━━━━━ Given data

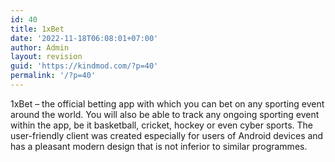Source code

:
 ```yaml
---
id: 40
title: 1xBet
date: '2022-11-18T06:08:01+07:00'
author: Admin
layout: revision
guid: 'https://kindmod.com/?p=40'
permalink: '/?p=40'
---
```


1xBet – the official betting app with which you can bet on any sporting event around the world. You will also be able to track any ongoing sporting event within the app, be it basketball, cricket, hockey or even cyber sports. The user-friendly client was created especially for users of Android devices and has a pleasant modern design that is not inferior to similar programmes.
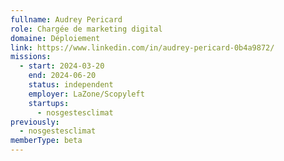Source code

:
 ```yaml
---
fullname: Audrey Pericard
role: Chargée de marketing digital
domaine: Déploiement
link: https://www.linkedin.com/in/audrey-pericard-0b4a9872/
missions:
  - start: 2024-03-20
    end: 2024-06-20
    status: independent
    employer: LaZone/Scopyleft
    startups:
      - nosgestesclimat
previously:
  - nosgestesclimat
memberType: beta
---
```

━━━━━━━━━━

**Exercise instructions:**
Restate the material above word for word, dropping the pictures.

**Response to this task:**
Source code

:
 ```yaml
---
id: 40
title: 1xBet
date: '2022-11-18T06:08:01+07:00'
author: Admin
layout: revision
guid: 'https://kindmod.com/?p=40'
permalink: '/?p=40'
---
```


1xBet – the official betting app with which you can bet on any sporting event around the world. You will also be able to track any ongoing sporting event within the app, be it basketball, cricket, hockey or even cyber sports. The user-friendly client was created especially for users of Android devices and has a pleasant modern design that is not inferior to similar programmes.
Source code

:
 ```yaml
---
fullname: Audrey Pericard
role: Chargée de marketing digital
domaine: Déploiement
link: https://www.linkedin.com/in/audrey-pericard-0b4a9872/
missions:
  - start: 2024-03-20
    end: 2024-06-20
    status: independent
    employer: LaZone/Scopyleft
    startups:
      - nosgestesclimat
previously:
  - nosgestesclimat
memberType: beta
---
```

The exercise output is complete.